Second, not allowing it could have the side effect of making impossible sometimes to extend a class and implement an interface at the same time:
interface Interface1 {
public void method();
}
public class Parent {
protected abstract void method();
}
public class Child extends Parent implements Interface1 {
@Override
public void method() {
}
//This would be impossible if the visibility of method() in class Parent could not be increased.
}
About your second question, you can do nothing about it. You have to trust that the person who implements the child class doesn't do anything that breaks your implementation. Even if java wouldn't allow to increase visibility, that would still not fix your problem, because a public method with a different name could be created that calls the abstract method:
class Child extends Base{
@Override
protected void a(){
}
public void a2() {
a(); //This would have the same problems that allowing to increase the visibility.
}
}
回答2:
If the base class makes a promise regarding visibility, then the subclass cannot break that promise and still satisfy the Liskov substitution principle. You can't use a subclass in any situation where the promised method is exposed if that promise is broken.

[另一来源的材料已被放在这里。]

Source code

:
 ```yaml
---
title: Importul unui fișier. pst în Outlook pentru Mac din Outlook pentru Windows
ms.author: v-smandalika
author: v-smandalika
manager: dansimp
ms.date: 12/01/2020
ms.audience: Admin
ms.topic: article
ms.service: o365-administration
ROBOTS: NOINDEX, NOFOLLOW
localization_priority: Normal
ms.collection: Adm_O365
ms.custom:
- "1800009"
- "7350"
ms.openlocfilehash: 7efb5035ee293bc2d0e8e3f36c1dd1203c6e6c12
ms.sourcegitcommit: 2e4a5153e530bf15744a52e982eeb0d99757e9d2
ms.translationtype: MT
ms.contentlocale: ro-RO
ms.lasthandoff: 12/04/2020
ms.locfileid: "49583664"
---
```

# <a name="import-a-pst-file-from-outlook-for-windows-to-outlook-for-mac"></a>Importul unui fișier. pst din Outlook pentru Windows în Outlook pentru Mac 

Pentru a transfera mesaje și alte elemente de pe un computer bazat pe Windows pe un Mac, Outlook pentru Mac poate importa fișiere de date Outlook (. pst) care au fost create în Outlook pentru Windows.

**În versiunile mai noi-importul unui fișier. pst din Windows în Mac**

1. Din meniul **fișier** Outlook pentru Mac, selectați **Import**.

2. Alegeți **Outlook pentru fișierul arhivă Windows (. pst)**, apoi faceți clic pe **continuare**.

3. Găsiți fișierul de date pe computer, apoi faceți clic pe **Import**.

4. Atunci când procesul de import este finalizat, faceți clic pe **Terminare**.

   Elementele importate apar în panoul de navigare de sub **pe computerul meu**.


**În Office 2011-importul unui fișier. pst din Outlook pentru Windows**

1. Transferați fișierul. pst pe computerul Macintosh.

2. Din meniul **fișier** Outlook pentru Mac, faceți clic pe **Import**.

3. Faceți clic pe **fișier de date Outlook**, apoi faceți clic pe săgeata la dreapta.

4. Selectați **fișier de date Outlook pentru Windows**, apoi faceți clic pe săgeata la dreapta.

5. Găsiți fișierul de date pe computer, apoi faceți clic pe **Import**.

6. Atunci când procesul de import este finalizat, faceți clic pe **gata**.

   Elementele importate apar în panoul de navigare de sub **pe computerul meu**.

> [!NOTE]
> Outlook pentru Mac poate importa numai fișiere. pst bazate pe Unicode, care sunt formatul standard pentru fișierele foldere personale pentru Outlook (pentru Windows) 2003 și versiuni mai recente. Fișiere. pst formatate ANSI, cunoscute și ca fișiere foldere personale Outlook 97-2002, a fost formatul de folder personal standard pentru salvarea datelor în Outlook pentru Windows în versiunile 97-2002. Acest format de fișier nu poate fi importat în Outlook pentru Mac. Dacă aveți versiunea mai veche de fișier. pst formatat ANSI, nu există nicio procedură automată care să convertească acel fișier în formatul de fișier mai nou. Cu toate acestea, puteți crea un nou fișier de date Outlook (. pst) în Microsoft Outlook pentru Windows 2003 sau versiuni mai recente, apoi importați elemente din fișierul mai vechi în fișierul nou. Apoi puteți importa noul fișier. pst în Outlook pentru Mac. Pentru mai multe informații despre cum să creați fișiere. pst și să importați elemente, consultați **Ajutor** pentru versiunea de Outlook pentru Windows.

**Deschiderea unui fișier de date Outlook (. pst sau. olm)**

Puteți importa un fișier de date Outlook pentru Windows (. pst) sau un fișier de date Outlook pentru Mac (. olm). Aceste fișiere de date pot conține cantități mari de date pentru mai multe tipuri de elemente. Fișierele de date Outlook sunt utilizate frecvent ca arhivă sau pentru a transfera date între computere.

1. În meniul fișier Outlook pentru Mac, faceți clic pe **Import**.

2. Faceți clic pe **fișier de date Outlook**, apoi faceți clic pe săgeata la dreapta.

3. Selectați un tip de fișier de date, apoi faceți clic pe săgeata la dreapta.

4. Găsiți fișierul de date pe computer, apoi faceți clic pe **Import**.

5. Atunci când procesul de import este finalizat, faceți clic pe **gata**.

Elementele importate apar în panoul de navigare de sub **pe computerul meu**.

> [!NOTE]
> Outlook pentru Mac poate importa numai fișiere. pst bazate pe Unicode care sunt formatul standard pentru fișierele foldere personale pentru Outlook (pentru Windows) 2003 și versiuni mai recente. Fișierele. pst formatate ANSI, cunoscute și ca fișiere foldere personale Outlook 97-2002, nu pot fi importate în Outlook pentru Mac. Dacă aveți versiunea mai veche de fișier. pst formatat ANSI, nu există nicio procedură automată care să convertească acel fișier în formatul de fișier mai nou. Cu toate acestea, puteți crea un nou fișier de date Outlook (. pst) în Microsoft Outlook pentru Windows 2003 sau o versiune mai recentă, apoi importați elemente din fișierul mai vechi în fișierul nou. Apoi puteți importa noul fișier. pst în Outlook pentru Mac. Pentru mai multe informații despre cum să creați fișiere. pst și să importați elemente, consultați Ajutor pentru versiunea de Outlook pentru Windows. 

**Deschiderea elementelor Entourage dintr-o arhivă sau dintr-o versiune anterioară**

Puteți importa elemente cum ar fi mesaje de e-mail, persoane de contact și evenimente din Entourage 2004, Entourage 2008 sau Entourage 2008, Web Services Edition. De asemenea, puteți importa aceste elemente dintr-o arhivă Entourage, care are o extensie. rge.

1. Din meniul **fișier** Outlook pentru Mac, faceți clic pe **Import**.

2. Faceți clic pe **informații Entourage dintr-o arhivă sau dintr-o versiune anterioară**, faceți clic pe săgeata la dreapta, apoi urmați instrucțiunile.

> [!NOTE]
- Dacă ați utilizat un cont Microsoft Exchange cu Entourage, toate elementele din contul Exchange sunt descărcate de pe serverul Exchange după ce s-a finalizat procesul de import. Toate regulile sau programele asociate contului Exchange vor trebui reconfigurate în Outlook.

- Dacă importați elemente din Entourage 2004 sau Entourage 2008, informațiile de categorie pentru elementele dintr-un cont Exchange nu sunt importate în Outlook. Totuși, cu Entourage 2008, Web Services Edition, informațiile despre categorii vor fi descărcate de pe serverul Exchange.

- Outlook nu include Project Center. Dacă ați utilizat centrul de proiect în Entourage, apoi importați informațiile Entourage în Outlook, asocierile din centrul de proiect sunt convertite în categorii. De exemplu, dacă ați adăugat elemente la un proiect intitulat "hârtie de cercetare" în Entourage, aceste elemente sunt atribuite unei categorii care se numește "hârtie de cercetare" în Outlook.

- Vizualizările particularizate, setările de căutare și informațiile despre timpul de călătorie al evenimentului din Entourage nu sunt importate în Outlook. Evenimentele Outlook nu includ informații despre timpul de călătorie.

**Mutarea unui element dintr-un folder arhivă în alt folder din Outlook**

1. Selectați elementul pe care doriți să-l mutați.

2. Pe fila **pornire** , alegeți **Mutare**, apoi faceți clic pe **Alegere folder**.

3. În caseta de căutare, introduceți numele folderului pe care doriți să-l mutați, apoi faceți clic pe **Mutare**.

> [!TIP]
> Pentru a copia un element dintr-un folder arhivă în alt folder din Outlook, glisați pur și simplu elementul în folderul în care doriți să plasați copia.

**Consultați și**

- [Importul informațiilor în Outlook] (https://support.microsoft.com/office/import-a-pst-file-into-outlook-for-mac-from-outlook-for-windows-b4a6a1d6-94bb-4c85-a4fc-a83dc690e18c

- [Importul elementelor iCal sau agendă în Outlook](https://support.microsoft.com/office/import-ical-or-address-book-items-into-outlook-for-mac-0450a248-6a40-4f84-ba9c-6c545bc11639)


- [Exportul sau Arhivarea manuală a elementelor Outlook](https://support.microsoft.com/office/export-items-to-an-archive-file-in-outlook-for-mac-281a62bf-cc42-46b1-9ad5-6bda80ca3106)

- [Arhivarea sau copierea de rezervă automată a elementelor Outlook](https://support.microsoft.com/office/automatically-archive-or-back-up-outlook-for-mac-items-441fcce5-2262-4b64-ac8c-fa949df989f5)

The subclass IS-A base class. If the base class exposes a method, so must the subclass.
There's no way out in Java or C++. I'd guess the same is true in C#.
回答3:
Why is that we can't reduce the visibility but can increase it?
Suppose that it would be possible to reduce the visibility. Then look at the following code:
class Super {
public void method() {
// ...
}
}
class Sub extends Super {
@Override
protected void method() {
// ...
}
}
Suppose that you would have another class, in another package, where you use these classes:
Super a = new Sub();
// Should this be allowed or not?
a.method();
To check whether a method call is allowed or not, the compiler looks at the type of the variable you call it on. The type of the variable a is Super. But the actual object that a refers to is a Sub, and there the method is protected, so you would say it should not be allowed to call the method from an unrelated class outside the package. To solve this strange situation, it's made forbidden to make overridden methods less visible.

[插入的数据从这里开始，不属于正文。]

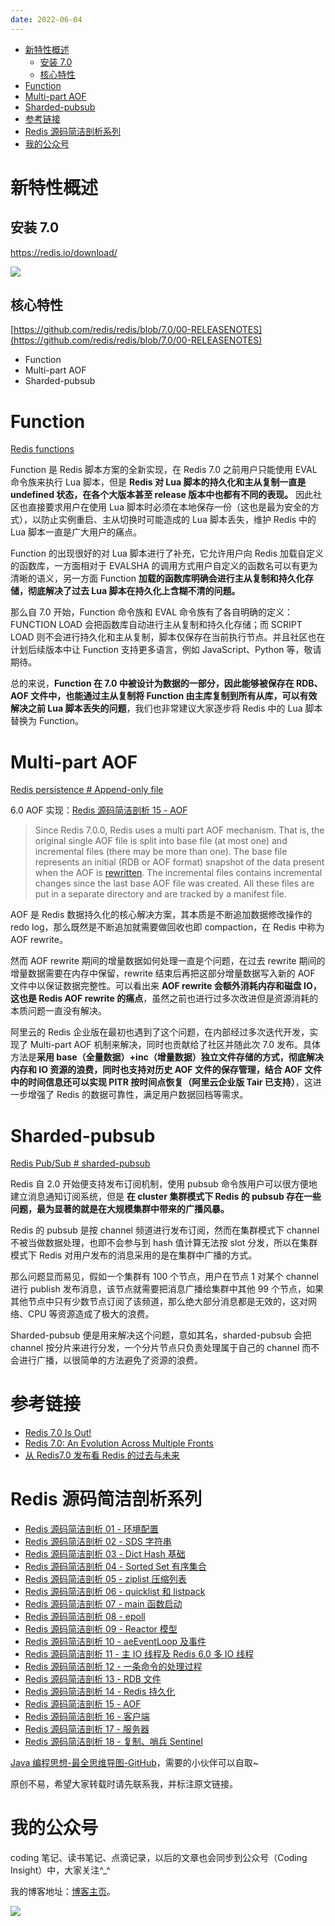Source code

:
 ```yaml
---
date: 2022-06-04
---
```



- [新特性概述](#新特性概述)
  - [安装 7.0](#安装-70)
  - [核心特性](#核心特性)
- [Function](#function)
- [Multi-part AOF](#multi-part-aof)
- [Sharded-pubsub](#sharded-pubsub)
- [参考链接](#参考链接)
- [Redis 源码简洁剖析系列](#redis-源码简洁剖析系列)
- [我的公众号](#我的公众号)

# 新特性概述

## 安装 7.0

https://redis.io/download/

![](http://yano.oss-cn-beijing.aliyuncs.com/blog/2022-06-04-12-06-34.png?x-oss-process=style/yano)

## 核心特性

[https://github.com/redis/redis/blob/7.0/00-RELEASENOTES](https://github.com/redis/redis/blob/7.0/00-RELEASENOTES)

- Function
- Multi-part AOF
- Sharded-pubsub

# Function

[Redis functions](https://redis.io/docs/manual/programmability/functions-intro/)

Function 是 Redis 脚本方案的全新实现，在 Redis 7.0 之前用户只能使用 EVAL 命令族来执行 Lua 脚本，但是 **Redis 对 Lua 脚本的持久化和主从复制一直是 undefined 状态，在各个大版本甚至 release 版本中也都有不同的表现。** 因此社区也直接要求用户在使用 Lua 脚本时必须在本地保存一份（这也是最为安全的方式），以防止实例重启、主从切换时可能造成的 Lua 脚本丢失，维护 Redis 中的 Lua 脚本一直是广大用户的痛点。

Function 的出现很好的对 Lua 脚本进行了补充，它允许用户向 Redis 加载自定义的函数库，一方面相对于 EVALSHA 的调用方式用户自定义的函数名可以有更为清晰的语义，另一方面 Function **加载的函数库明确会进行主从复制和持久化存储，彻底解决了过去 Lua 脚本在持久化上含糊不清的问题。**

那么自 7.0 开始，Function 命令族和 EVAL 命令族有了各自明确的定义：FUNCTION LOAD 会把函数库自动进行主从复制和持久化存储；而 SCRIPT LOAD 则不会进行持久化和主从复制，脚本仅保存在当前执行节点。并且社区也在计划后续版本中让 Function 支持更多语言，例如 JavaScript、Python 等，敬请期待。

总的来说，**Function 在 7.0 中被设计为数据的一部分，因此能够被保存在 RDB、AOF 文件中，也能通过主从复制将 Function 由主库复制到所有从库，可以有效解决之前 Lua 脚本丢失的问题**，我们也非常建议大家逐步将 Redis 中的 Lua 脚本替换为 Function。

# Multi-part AOF

[Redis persistence # Append-only file](https://redis.io/docs/manual/persistence/#append-only-file)

6.0 AOF 实现：[Redis 源码简洁剖析 15 - AOF](https://github.com/LjyYano/Thinking_in_Java_MindMapping/blob/master/2022-02-15%20Redis%20%E6%BA%90%E7%A0%81%E7%AE%80%E6%B4%81%E5%89%96%E6%9E%90%2015%20-%20AOF.md)

> Since Redis 7.0.0, Redis uses a multi part AOF mechanism. That is, the original single AOF file is split into base file (at most one) and incremental files (there may be more than one). The base file represents an initial (RDB or AOF format) snapshot of the data present when the AOF is [rewritten](https://redis.io/docs/manual/persistence/#log-rewriting). The incremental files contains incremental changes since the last base AOF file was created. All these files are put in a separate directory and are tracked by a manifest file.

AOF 是 Redis 数据持久化的核心解决方案，其本质是不断追加数据修改操作的 redo log，那么既然是不断追加就需要做回收也即 compaction，在 Redis 中称为 AOF rewrite。

然而 AOF rewrite 期间的增量数据如何处理一直是个问题，在过去 rewrite 期间的增量数据需要在内存中保留，rewrite 结束后再把这部分增量数据写入新的 AOF 文件中以保证数据完整性。可以看出来 **AOF rewrite 会额外消耗内存和磁盘 IO，这也是 Redis AOF rewrite 的痛点**，虽然之前也进行过多次改进但是资源消耗的本质问题一直没有解决。

阿里云的 Redis 企业版在最初也遇到了这个问题，在内部经过多次迭代开发，实现了 Multi-part AOF 机制来解决，同时也贡献给了社区并随此次 7.0 发布。具体方法是**采用 base（全量数据）+inc（增量数据）独立文件存储的方式，彻底解决内存和 IO 资源的浪费，同时也支持对历史 AOF 文件的保存管理，结合 AOF 文件中的时间信息还可以实现 PITR 按时间点恢复（阿里云企业版 Tair 已支持）**，这进一步增强了 Redis 的数据可靠性，满足用户数据回档等需求。

# Sharded-pubsub

[Redis Pub/Sub # sharded-pubsub](https://redis.io/docs/manual/pubsub/#sharded-pubsub)

Redis 自 2.0 开始便支持发布订阅机制，使用 pubsub 命令族用户可以很方便地建立消息通知订阅系统，但是 **在 cluster 集群模式下 Redis 的 pubsub 存在一些问题，最为显著的就是在大规模集群中带来的广播风暴。**

Redis 的 pubsub 是按 channel 频道进行发布订阅，然而在集群模式下 channel 不被当做数据处理，也即不会参与到 hash 值计算无法按 slot 分发，所以在集群模式下 Redis 对用户发布的消息采用的是在集群中广播的方式。

那么问题显而易见，假如一个集群有 100 个节点，用户在节点 1 对某个 channel 进行 publish 发布消息，该节点就需要把消息广播给集群中其他 99 个节点，如果其他节点中只有少数节点订阅了该频道，那么绝大部分消息都是无效的，这对网络、CPU 等资源造成了极大的浪费。

Sharded-pubsub 便是用来解决这个问题，意如其名，sharded-pubsub 会把 channel 按分片来进行分发，一个分片节点只负责处理属于自己的 channel 而不会进行广播，以很简单的方法避免了资源的浪费。

# 参考链接

- [Redis 7.0 Is Out!](https://redis.com/blog/redis-7-generally-available/)
- [Redis 7.0: An Evolution Across Multiple Fronts](https://redis.com/blog/introducing-redis-7/)
- [从 Redis7.0 发布看 Redis 的过去与未来](https://mp.weixin.qq.com/s/RnoPPL7jiFSKkx3G4p57Pg)

# Redis 源码简洁剖析系列

- [Redis 源码简洁剖析 01 - 环境配置](https://github.com/LjyYano/Thinking_in_Java_MindMapping/blob/master/2021-11-17%20Redis%20%E6%BA%90%E7%A0%81%E7%AE%80%E6%B4%81%E5%89%96%E6%9E%90%2001%20-%20%E7%8E%AF%E5%A2%83%E9%85%8D%E7%BD%AE.md)
- [Redis 源码简洁剖析 02 - SDS 字符串](https://github.com/LjyYano/Thinking_in_Java_MindMapping/blob/master/2021-11-18%20Redis%20%E6%BA%90%E7%A0%81%E7%AE%80%E6%B4%81%E5%89%96%E6%9E%90%2002%20-%20SDS%20%E5%AD%97%E7%AC%A6%E4%B8%B2.md)
- [Redis 源码简洁剖析 03 - Dict Hash 基础](https://github.com/LjyYano/Thinking_in_Java_MindMapping/blob/master/2021-12-03%20Redis%20%E6%BA%90%E7%A0%81%E7%AE%80%E6%B4%81%E5%89%96%E6%9E%90%2003%20-%20Dict%20Hash%20%E5%9F%BA%E7%A1%80.md)
- [Redis 源码简洁剖析 04 - Sorted Set 有序集合](https://github.com/LjyYano/Thinking_in_Java_MindMapping/blob/master/2022-01-29%20Redis%20%E6%BA%90%E7%A0%81%E7%AE%80%E6%B4%81%E5%89%96%E6%9E%90%2004%20-%20Sorted%20Set%20%E6%9C%89%E5%BA%8F%E9%9B%86%E5%90%88.md)
- [Redis 源码简洁剖析 05 - ziplist 压缩列表](https://github.com/LjyYano/Thinking_in_Java_MindMapping/blob/master/2022-02-02%20Redis%20%E6%BA%90%E7%A0%81%E7%AE%80%E6%B4%81%E5%89%96%E6%9E%90%2005%20-%20ziplist%20%E5%8E%8B%E7%BC%A9%E5%88%97%E8%A1%A8.md)
- [Redis 源码简洁剖析 06 - quicklist 和 listpack](https://github.com/LjyYano/Thinking_in_Java_MindMapping/blob/master/2022-02-04%20Redis%20%E6%BA%90%E7%A0%81%E7%AE%80%E6%B4%81%E5%89%96%E6%9E%90%2006%20-%20quicklist%20%E5%92%8C%20listpack.md)
- [Redis 源码简洁剖析 07 - main 函数启动](https://github.com/LjyYano/Thinking_in_Java_MindMapping/blob/master/2022-02-05%20Redis%20%E6%BA%90%E7%A0%81%E7%AE%80%E6%B4%81%E5%89%96%E6%9E%90%2007%20-%20main%20%E5%87%BD%E6%95%B0%E5%90%AF%E5%8A%A8.md)
- [Redis 源码简洁剖析 08 - epoll](https://github.com/LjyYano/Thinking_in_Java_MindMapping/blob/master/2022-02-05%20Redis%20%E6%BA%90%E7%A0%81%E7%AE%80%E6%B4%81%E5%89%96%E6%9E%90%2008%20-%20epoll.md)
- [Redis 源码简洁剖析 09 - Reactor 模型](https://github.com/LjyYano/Thinking_in_Java_MindMapping/blob/master/2022-02-06%20Redis%20%E6%BA%90%E7%A0%81%E7%AE%80%E6%B4%81%E5%89%96%E6%9E%90%2009%20-%20Reactor%20%E6%A8%A1%E5%9E%8B.md)
- [Redis 源码简洁剖析 10 - aeEventLoop 及事件](https://github.com/LjyYano/Thinking_in_Java_MindMapping/blob/master/2022-02-06%20Redis%20%E6%BA%90%E7%A0%81%E7%AE%80%E6%B4%81%E5%89%96%E6%9E%90%2010%20-%20aeEventLoop%20%E5%8F%8A%E4%BA%8B%E4%BB%B6.md)
- [Redis 源码简洁剖析 11 - 主 IO 线程及 Redis 6.0 多 IO 线程](https://github.com/LjyYano/Thinking_in_Java_MindMapping/blob/master/2022-02-08%20Redis%20%E6%BA%90%E7%A0%81%E7%AE%80%E6%B4%81%E5%89%96%E6%9E%90%2011%20-%20%E4%B8%BB%20IO%20%E7%BA%BF%E7%A8%8B%E5%8F%8A%20Redis%206.0%20%E5%A4%9A%20IO%20%E7%BA%BF%E7%A8%8B.md)
- [Redis 源码简洁剖析 12 - 一条命令的处理过程](https://github.com/LjyYano/Thinking_in_Java_MindMapping/blob/master/2022-02-09%20Redis%20%E6%BA%90%E7%A0%81%E7%AE%80%E6%B4%81%E5%89%96%E6%9E%90%2012%20-%20%E4%B8%80%E6%9D%A1%E5%91%BD%E4%BB%A4%E7%9A%84%E5%A4%84%E7%90%86%E8%BF%87%E7%A8%8B.md)
- [Redis 源码简洁剖析 13 - RDB 文件](https://github.com/LjyYano/Thinking_in_Java_MindMapping/blob/master/2022-02-10%20Redis%20%E6%BA%90%E7%A0%81%E7%AE%80%E6%B4%81%E5%89%96%E6%9E%90%2013%20-%20RDB%20%E6%96%87%E4%BB%B6.md)
- [Redis 源码简洁剖析 14 - Redis 持久化](https://github.com/LjyYano/Thinking_in_Java_MindMapping/blob/master/2022-02-15%20Redis%20%E6%BA%90%E7%A0%81%E7%AE%80%E6%B4%81%E5%89%96%E6%9E%90%2014%20-%20Redis%20%E6%8C%81%E4%B9%85%E5%8C%96.md)
- [Redis 源码简洁剖析 15 - AOF](https://github.com/LjyYano/Thinking_in_Java_MindMapping/blob/master/2022-02-15%20Redis%20%E6%BA%90%E7%A0%81%E7%AE%80%E6%B4%81%E5%89%96%E6%9E%90%2015%20-%20AOF.md)
- [Redis 源码简洁剖析 16 - 客户端](https://github.com/LjyYano/Thinking_in_Java_MindMapping/blob/master/2022-02-20%20Redis%20%E6%BA%90%E7%A0%81%E7%AE%80%E6%B4%81%E5%89%96%E6%9E%90%2016%20-%20%E5%AE%A2%E6%88%B7%E7%AB%AF.md)
- [Redis 源码简洁剖析 17 - 服务器](https://github.com/LjyYano/Thinking_in_Java_MindMapping/blob/master/2022-02-21%20Redis%20%E6%BA%90%E7%A0%81%E7%AE%80%E6%B4%81%E5%89%96%E6%9E%90%2017%20-%20%E6%9C%8D%E5%8A%A1%E5%99%A8.md)
- [Redis 源码简洁剖析 18 - 复制、哨兵 Sentinel](https://github.com/LjyYano/Thinking_in_Java_MindMapping/blob/master/2022-02-26%20Redis%20%E6%BA%90%E7%A0%81%E7%AE%80%E6%B4%81%E5%89%96%E6%9E%90%2018%20-%20%E5%A4%8D%E5%88%B6%E3%80%81%E5%93%A8%E5%85%B5%20Sentinel.md)

[Java 编程思想-最全思维导图-GitHub](https://github.com/LjyYano/Thinking_in_Java_MindMapping)，需要的小伙伴可以自取~

原创不易，希望大家转载时请先联系我，并标注原文链接。

# 我的公众号

coding 笔记、读书笔记、点滴记录，以后的文章也会同步到公众号（Coding Insight）中，大家关注^_^

我的博客地址：[博客主页](https://yano-nankai.notion.site/yano-nankai/Yano-Space-ff42bde7acd1467eb3ae63dc0d4a9f8c)。

![](http://yano.oss-cn-beijing.aliyuncs.com/2019-07-29-qrcode_for_gh_a26ce4572791_258.jpg)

Note that the other way around (making a method more visible) doesn't lead to the same problem.
回答4:
Since Java allows Super class reference to point to sub class object.. So, restriction should not be increased from compile-time to runtime..
Lets see this through an example: -
public class B {
public void meth() {
}
}
class A extends B {
private void meth() { // Decrease visibility.
}
}
Now, you create an object of class A and assign it the reference of class B..
Lets see how: -
B obj = new A(); // Perfectly valid.
obj.meth(); // Compiler only checks the reference class..

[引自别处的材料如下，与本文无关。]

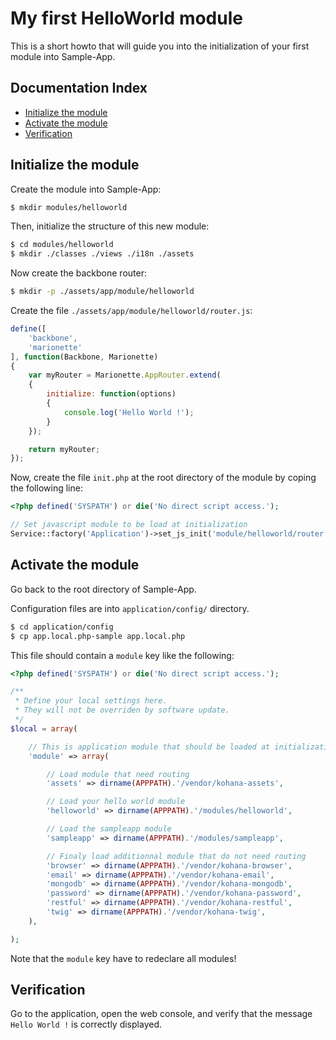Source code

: # My first HelloWorld module

This is a short howto that will guide you into the initialization
of your first module into Sample-App.


## Documentation Index

* [Initialize the module](#initialize-the-module)
* [Activate the module](#activate-the-module)
* [Verification](#verification)


## Initialize the module

Create the module into Sample-App:

```bash
$ mkdir modules/helloworld
```

Then, initialize the structure of this new module:

```bash
$ cd modules/helloworld
$ mkdir ./classes ./views ./i18n ./assets
```

Now create the backbone router:

```bash
$ mkdir -p ./assets/app/module/helloworld
```

Create the file `./assets/app/module/helloworld/router.js`:

```js
define([
    'backbone',
    'marionette'
], function(Backbone, Marionette)
{
    var myRouter = Marionette.AppRouter.extend(
    {
        initialize: function(options)
        {
            console.log('Hello World !');
        }
    });

    return myRouter;
});
```

Now, create the file `init.php` at the root directory of the module by coping
the following line:

```php
<?php defined('SYSPATH') or die('No direct script access.');

// Set javascript module to be load at initialization
Service::factory('Application')->set_js_init('module/helloworld/router');
```


## Activate the module

Go back to the root directory of Sample-App.

Configuration files are into `application/config/` directory.

```bash
$ cd application/config
$ cp app.local.php-sample app.local.php
```

This file should contain a `module` key like the following:

```php
<?php defined('SYSPATH') or die('No direct script access.');

/**
 * Define your local settings here.
 * They will not be overriden by software update.
 */
$local = array(

    // This is application module that should be loaded at initialization
    'module' => array(

        // Load module that need routing
        'assets' => dirname(APPPATH).'/vendor/kohana-assets',

        // Load your hello world module
        'helloworld' => dirname(APPPATH).'/modules/helloworld',

        // Load the sampleapp module
        'sampleapp' => dirname(APPPATH).'/modules/sampleapp',

        // Finaly load additionnal module that do not need routing
        'browser' => dirname(APPPATH).'/vendor/kohana-browser',
        'email' => dirname(APPPATH).'/vendor/kohana-email',
        'mongodb' => dirname(APPPATH).'/vendor/kohana-mongodb',
        'password' => dirname(APPPATH).'/vendor/kohana-password',
        'restful' => dirname(APPPATH).'/vendor/kohana-restful',
        'twig' => dirname(APPPATH).'/vendor/kohana-twig',
    ),

);
```

Note that the `module` key have to redeclare all modules!


## Verification

Go to the application, open the web console, and verify that the message
`Hello World !` is correctly displayed.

// Since meth() method is public in class B, Compiler allows this..
// But at runtime JVM - Crashes..
Now, since compiler only checks the type of the reference variable, and check the visibility of methods in that class (class B), and it doesn't check what kind of object does the reference obj refers to.. So, it is not worried about that.. It is left to JVM at runtime to resolve the appropriate method..
But at runtime, JVM will actually try to invoke the meth method of class A as object is of class A.. But, now what happens... BooooOOMM ---> JVM Crashes.. because meth method is private in class A...
That's why visibility is not allowed to be decreased..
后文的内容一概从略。